Tra le disposizioni ci sono le multe ai genitori che non controllano i figli, il carcere per i genitori che non mandano i figli a scuola, la rimozione dell'assegno di inclusione se il figlio non va a scuola, il Daspo urbano per i minorenni dai quattordici anni.

"La strada da seguire dovrebbe essere quella della cultura e dell'educazione, non della repressione", ha spiegato a Fanpage.it l'avvocato Niccolò Vecchioni, noto per aver difeso diversi artisti musicali tra i quali Baby Gang e Simba La Rue.

Lei difende molti giovani, spesso trapper, con esperienze difficili alle spalle e vite complesse.

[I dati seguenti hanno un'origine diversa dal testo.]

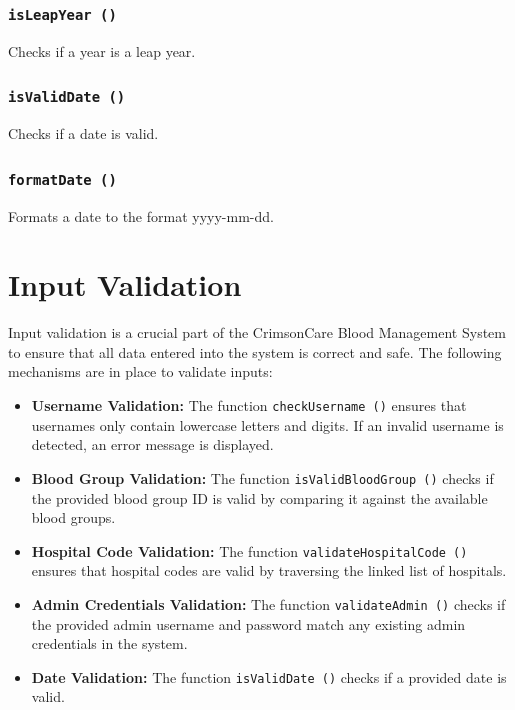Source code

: \documentclass[12pt,a4paper]{report}
\begin{document}
\subsubsection{\texttt{isLeapYear ()}}
Checks if a year is a leap year.


\subsubsection{\texttt{isValidDate ()}}
Checks if a date is valid.


\subsubsection{\texttt{formatDate ()}}
Formats a date to the format yyyy-mm-dd.


\section{Input Validation}
Input validation is a crucial part of the CrimsonCare Blood Management System to ensure that all data
entered into the system is correct and safe. The following mechanisms are in place to validate inputs:

\begin{itemize}
    \item \textbf{Username Validation:} The function \texttt{checkUsername ()} ensures that usernames only contain lowercase letters and digits. If an invalid username is detected, an error message is displayed.
    \item \textbf{Blood Group Validation:} The function \texttt{isValidBloodGroup ()} checks if the provided blood group ID is valid by comparing it against the available blood groups.
    \item \textbf{Hospital Code Validation:} The function \texttt{validateHospitalCode ()} ensures that hospital codes are valid by traversing the linked list of hospitals.
    \item \textbf{Admin Credentials Validation:} The function \texttt{validateAdmin ()} checks if the provided admin username and password match any existing admin credentials in the system.
    \item \textbf{Date Validation:} The function \texttt{isValidDate ()} checks if a provided date is valid.
\end{itemize}
\end{document}

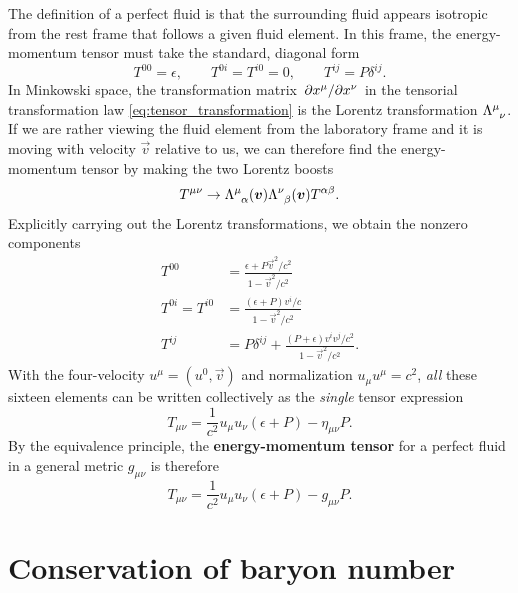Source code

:The definition of a perfect fluid is that the surrounding fluid appears isotropic from the rest frame that follows a given fluid element.
In this frame, the energy-momentum tensor must take the standard, diagonal form
\begin{equation}
	T^{00} = \epsilon , \qquad
	T^{0i} = T^{i0} = 0 , \qquad
	T^{ij} = P \delta^{ij} .
\end{equation}
In Minkowski space, the transformation matrix $\pdv{x^\mu}/{x^\nu}$ in the tensorial transformation law \eqref{eq:tensor_transformation} is the Lorentz transformation $\Lambda\indices{^\mu_\nu}$. \cite{ref:mika_gr_notes}
If we are rather viewing the fluid element from the laboratory frame and it is moving with velocity $\vec{v}$ relative to us, we can therefore find the energy-momentum tensor by making the two Lorentz boosts
\begin{equation}
	T^{\mu \nu} \rightarrow \Lambda\indices{^\mu_\alpha}(\vec{v}) \Lambda\indices{^\nu_\beta}(\vec{v}) T^{\alpha \beta} .
\end{equation}
Explicitly carrying out the Lorentz transformations, we obtain the nonzero components
\begin{subequations}
\begin{align}
	T^{00} &= \frac{\epsilon + P \vec{v}^2 / c^2}{1 - \vec{v}^2 / c^2} \\
	T^{0i} = T^{i0} &= \frac{(\epsilon + P) v^i / c}{1 - \vec{v}^2 / c^2} \\
	T^{ij} &= P \delta^{ij} + \frac{(P + \epsilon) v^i v^j / c^2}{1 - \vec{v}^2 / c^2} .
\end{align}
\end{subequations}
With the four-velocity $u^\mu = (u^0, \vec{v})$ and normalization $u_\mu u^\mu = c^2$, \emph{all} these sixteen elements can be written collectively as the \emph{single} tensor expression
\begin{equation}
	T_{\mu \nu} = \frac{1}{c^2} u_\mu u_\nu (\epsilon + P) - \eta_{\mu \nu} P .
\end{equation}
By the equivalence principle, the \textbf{energy-momentum tensor} for a perfect fluid in a general metric $g_{\mu \nu}$ is therefore
\begin{equation}
	T_{\mu \nu} = \frac{1}{c^2} u_\mu u_\nu (\epsilon + P) - g_{\mu \nu} P .
\label{eq:relfluid:energy_momentum}
\end{equation}

\section{Conservation of baryon number}

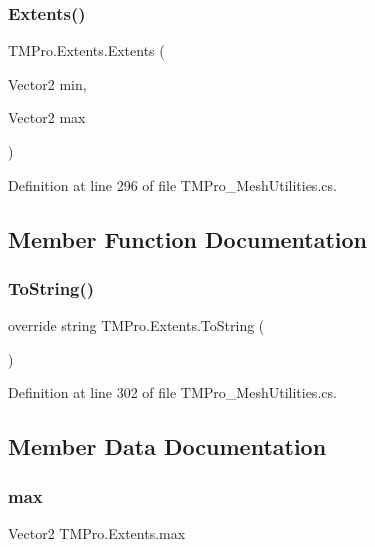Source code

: \subsubsection{\texorpdfstring{Extents()}{Extents()}}
{\footnotesize\ttfamily T\+M\+Pro.\+Extents.\+Extents (\begin{DoxyParamCaption}\item[{Vector2}]{min,  }\item[{Vector2}]{max }\end{DoxyParamCaption})}



Definition at line 296 of file T\+M\+Pro\+\_\+\+Mesh\+Utilities.\+cs.



\subsection{Member Function Documentation}
\mbox{\label{struct_t_m_pro_1_1_extents_af4dd4e8effac8721fb5b27e5af9a3574}} 
\subsubsection{\texorpdfstring{ToString()}{ToString()}}
{\footnotesize\ttfamily override string T\+M\+Pro.\+Extents.\+To\+String (\begin{DoxyParamCaption}{ }\end{DoxyParamCaption})}



Definition at line 302 of file T\+M\+Pro\+\_\+\+Mesh\+Utilities.\+cs.



\subsection{Member Data Documentation}
\mbox{\label{struct_t_m_pro_1_1_extents_a4eab903aebb23dbbb53be3c41bafbff9}} 
\subsubsection{\texorpdfstring{max}{max}}
{\footnotesize\ttfamily Vector2 T\+M\+Pro.\+Extents.\+max}



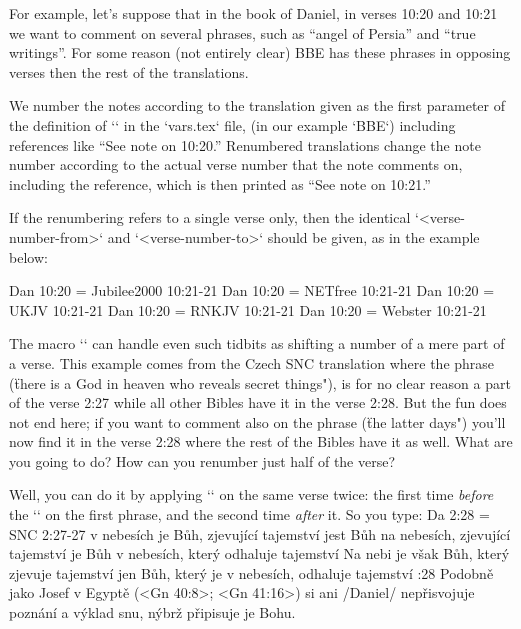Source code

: For example, let's suppose that
in the book of Daniel, in verses 10:20 and 10:21 we want to comment on several phrases, such as 
“angel of Persia” and “true writings”. For some reason (not entirely clear) BBE has these phrases in 
opposing verses then the rest of the translations.

We number the notes according to the translation given as the first parameter of the definition of 
`\variants` in the `vars.tex` file, (in our example `BBE`) including references like “See note on 
10:20.”
Renumbered translations change the note number according to the actual verse number that the note 
comments on, including the reference, which is then printed as “See note on 10:21.”

If the renumbering refers to a single verse only, then the identical 
`<verse-number-from>` and `<verse-number-to>`  should be given, as in the example below:

\begtt
\renum Dan 10:20 = Jubilee2000 10:21-21
\renum Dan 10:20 = NETfree 10:21-21
\renum Dan 10:20 = UKJV 10:21-21
\renum Dan 10:20 = RNKJV 10:21-21
\renum Dan 10:20 = Webster 10:21-21
\endtt



%

The macro `\renum` can handle even such tidbits as shifting a number of a mere part of a verse.
This example comes from the Czech SNC translation where the phrase  (\"there is a God in heaven 
who reveals secret things"), is for no clear reason a part of the verse 2:27 while all other Bibles have it in the verse 2:28. 
But the fun does not end here; if you want to comment also on the phrase  (\"the latter days") you'll now find it in the verse 2:28
where the rest of the Bibles have it as well. What are you going to do? How can you renumber just half of the verse?

Well, you can do it by applying `\renum` on the same verse twice: the first time {\em before} the `\Note` on the first phrase, and the second time {\em after} it.
So you type:
\begtt
\renum Da 2:28 = SNC 2:27-27
    {v nebesích je Bůh, zjevující tajemství}            %
    {jest Bůh na nebesích, zjevující tajemství}         %
    {je Bůh v nebesích, který odhaluje tajemství}       %
    {Na nebi je však Bůh, který zjevuje tajemství}      %
    {jen Bůh, který je v nebesích, odhaluje tajemství}  %
:28 {} Podobně jako Josef v Egyptě (<Gn 40:8>; <Gn 41:16>) si ani \x/Daniel/
nepřisvojuje poznání a výklad snu, nýbrž připisuje je Bohu.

Un inasprimento delle pene, per chi arriva da contesti problematici, è davvero utile?

leggendo le notizie in merito alle bozze che stanno circolando sul decreto legge Caivano, la mia impressione è che le misure in discussione propendano esclusivamente verso l'inasprimento delle pene e poco verso la rieducazione ed il reinserimento, nonostante questi siano principi cardine dell'esecuzione penale che assumono particolare rilievo proprio nei confronti dei soggetti minorenni. L’esperienza insegna che l'idea di poter scongiurare la commissione di nuovi reati attraverso l'aumento delle pene è fallimentare.

Chi commette un reato spesso lo fa nella convinzione di non incorrere in alcuna sanzione. Per questo motivo un aggravamento delle pen imposto dal legislatore risulta quasi sempre irrilevante sulla risoluzione criminosa del singolo.

La strada da seguire dovrebbe essere quella culturale ed educativa non quella repressione.

Il decreto di legge pensato dal Governo, ha una parte dedicata alle pene nei confronti dei genitori: multe, carcere o eliminazione dell’assegno di inclusione. ha senso privare ragazzi così giovani di genitori o di supporti economici?

Al momento si parla solo di una bozza di decreto di legge. Bisognerebbe anzitutto capire meglio cosa sarebbero queste multe da un punto di vista giuridico.

Prevedere sanzioni di natura penale per madri e padri di figli devianti significherebbe ritenerli concorrenti colposi nel reato commesso dal figlio, scelta che sottende una concezione quantomeno discutibile del rapporto genitoriale posto che i figli, specie se adolescenti, non sono un’emanazione dei genitori. Se discutessimo invece di sanzioni pecuniarie amministrative nei confronti di genitori di minori destinatari del provvedimento dell'ammonimento del Questore sarebbe tutt'altro tipo di discorso.

Deve peraltro interrogarsi sull’utilità di queste misure, dal momento che per legge oggi ogni genitore è già responsabile civilmente per il fatto illecito commesso dal figlio.

La possibile esclusione dall'assegno di inclusione è poi una misura inutilmente penalizzante che non farebbe altro che aggravare le condizioni di vita di nuclei famigliari che vivono in contesti di marginalità sociale creando un terreno fertile per comportamenti illeciti.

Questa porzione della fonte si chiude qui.